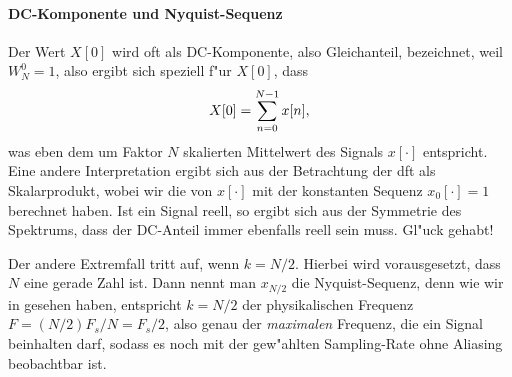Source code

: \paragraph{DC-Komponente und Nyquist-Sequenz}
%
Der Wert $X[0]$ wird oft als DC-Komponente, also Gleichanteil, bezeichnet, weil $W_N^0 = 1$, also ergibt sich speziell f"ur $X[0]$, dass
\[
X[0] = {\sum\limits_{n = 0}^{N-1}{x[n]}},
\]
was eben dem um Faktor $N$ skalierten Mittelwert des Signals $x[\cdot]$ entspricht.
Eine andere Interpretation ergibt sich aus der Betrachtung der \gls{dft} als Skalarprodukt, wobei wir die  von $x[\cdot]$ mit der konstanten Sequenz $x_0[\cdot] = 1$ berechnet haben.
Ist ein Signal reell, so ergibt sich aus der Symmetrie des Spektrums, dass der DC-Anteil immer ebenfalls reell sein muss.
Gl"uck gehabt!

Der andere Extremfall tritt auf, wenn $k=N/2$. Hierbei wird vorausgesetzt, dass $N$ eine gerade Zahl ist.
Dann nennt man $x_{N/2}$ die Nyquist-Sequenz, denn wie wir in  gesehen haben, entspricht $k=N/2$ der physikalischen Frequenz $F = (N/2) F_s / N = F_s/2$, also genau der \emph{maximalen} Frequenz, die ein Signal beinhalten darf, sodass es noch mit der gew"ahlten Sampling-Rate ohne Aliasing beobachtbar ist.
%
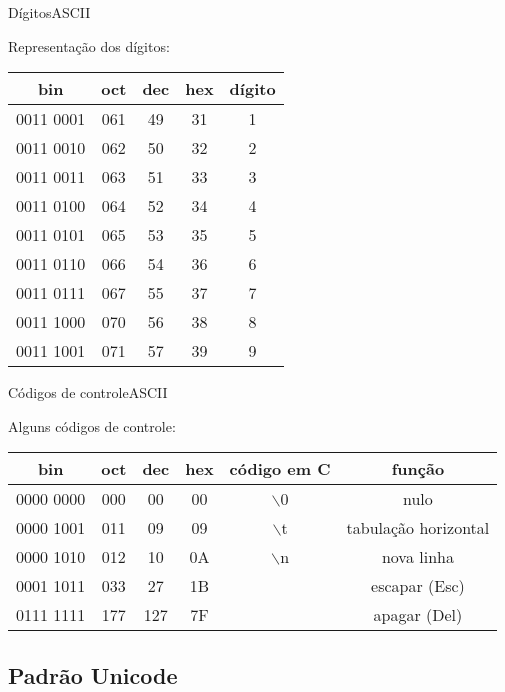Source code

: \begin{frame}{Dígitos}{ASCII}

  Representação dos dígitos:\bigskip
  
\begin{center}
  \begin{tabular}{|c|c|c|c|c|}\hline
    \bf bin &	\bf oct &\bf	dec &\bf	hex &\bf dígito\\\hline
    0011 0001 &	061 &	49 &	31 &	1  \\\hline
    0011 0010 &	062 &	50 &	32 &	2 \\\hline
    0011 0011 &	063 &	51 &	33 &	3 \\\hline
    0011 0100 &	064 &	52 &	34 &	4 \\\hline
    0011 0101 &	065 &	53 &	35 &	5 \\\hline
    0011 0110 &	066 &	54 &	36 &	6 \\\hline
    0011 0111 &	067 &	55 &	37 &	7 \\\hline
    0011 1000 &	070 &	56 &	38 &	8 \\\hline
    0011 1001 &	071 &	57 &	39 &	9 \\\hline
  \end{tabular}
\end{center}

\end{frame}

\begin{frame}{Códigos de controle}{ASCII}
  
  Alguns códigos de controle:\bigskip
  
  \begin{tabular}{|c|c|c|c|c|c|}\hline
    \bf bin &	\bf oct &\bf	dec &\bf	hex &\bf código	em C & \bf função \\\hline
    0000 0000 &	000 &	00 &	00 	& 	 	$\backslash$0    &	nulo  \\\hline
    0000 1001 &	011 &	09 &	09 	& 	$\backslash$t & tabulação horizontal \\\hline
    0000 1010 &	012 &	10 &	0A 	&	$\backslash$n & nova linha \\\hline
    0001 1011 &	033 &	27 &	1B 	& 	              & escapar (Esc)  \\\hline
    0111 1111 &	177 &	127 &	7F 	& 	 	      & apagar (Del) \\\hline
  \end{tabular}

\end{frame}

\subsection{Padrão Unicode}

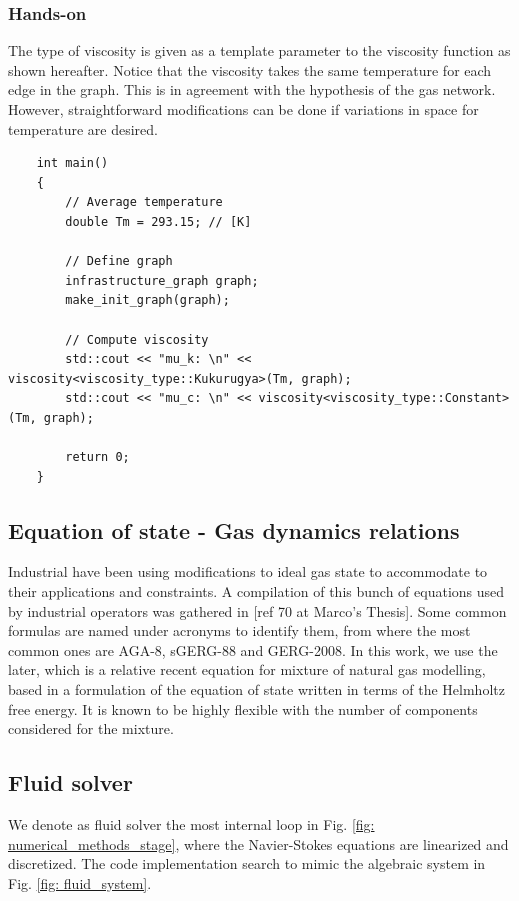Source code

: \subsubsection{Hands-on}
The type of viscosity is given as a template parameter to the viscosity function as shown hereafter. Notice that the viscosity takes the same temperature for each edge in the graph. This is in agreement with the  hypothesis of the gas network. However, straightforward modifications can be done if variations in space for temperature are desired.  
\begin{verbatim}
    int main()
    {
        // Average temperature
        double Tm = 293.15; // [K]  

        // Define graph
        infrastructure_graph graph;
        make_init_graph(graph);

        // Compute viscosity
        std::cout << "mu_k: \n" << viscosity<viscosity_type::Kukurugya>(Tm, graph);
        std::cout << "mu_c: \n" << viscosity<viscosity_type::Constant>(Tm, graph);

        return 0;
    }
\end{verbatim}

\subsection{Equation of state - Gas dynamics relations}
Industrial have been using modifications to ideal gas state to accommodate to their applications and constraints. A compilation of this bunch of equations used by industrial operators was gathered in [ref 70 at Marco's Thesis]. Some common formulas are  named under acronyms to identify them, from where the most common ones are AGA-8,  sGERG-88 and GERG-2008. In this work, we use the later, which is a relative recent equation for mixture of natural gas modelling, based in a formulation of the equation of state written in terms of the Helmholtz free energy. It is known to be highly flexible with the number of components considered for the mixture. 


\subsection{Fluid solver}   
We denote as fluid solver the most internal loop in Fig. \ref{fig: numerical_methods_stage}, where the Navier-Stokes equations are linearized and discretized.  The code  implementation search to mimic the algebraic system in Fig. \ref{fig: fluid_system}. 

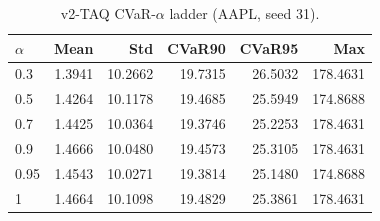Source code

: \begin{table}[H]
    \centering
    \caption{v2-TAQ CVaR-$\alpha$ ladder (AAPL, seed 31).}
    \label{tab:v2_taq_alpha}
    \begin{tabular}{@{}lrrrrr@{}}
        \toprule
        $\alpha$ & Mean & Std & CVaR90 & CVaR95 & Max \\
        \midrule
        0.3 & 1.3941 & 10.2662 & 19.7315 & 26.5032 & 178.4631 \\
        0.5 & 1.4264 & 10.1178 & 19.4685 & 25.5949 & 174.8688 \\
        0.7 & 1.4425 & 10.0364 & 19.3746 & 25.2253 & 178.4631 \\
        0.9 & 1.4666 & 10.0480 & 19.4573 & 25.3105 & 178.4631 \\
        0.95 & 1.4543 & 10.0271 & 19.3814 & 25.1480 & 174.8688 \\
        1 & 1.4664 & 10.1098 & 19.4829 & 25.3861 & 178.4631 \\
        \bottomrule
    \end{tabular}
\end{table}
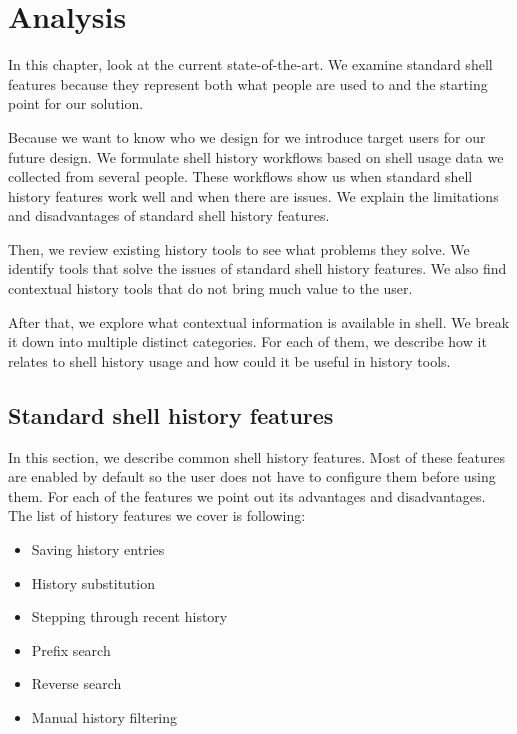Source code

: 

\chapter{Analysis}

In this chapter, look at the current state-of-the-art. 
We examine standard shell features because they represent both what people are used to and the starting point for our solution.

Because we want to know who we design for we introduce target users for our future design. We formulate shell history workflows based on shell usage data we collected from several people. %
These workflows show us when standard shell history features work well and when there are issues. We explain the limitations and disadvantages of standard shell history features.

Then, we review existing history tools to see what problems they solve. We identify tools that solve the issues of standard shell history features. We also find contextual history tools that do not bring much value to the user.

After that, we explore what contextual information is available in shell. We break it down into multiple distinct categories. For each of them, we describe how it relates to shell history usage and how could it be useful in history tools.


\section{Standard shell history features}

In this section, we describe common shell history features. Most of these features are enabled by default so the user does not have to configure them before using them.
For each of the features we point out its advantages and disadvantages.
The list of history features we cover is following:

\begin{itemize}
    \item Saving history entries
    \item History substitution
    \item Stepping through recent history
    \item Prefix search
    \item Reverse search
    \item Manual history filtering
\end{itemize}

+===+

▶ **How to complete this task**: Please return all lines above in which the string "ASCII" is found.

▶ **Written solution**:
: \begin{frame}{Dígitos}{ASCII}
\begin{frame}{Códigos de controle}{ASCII}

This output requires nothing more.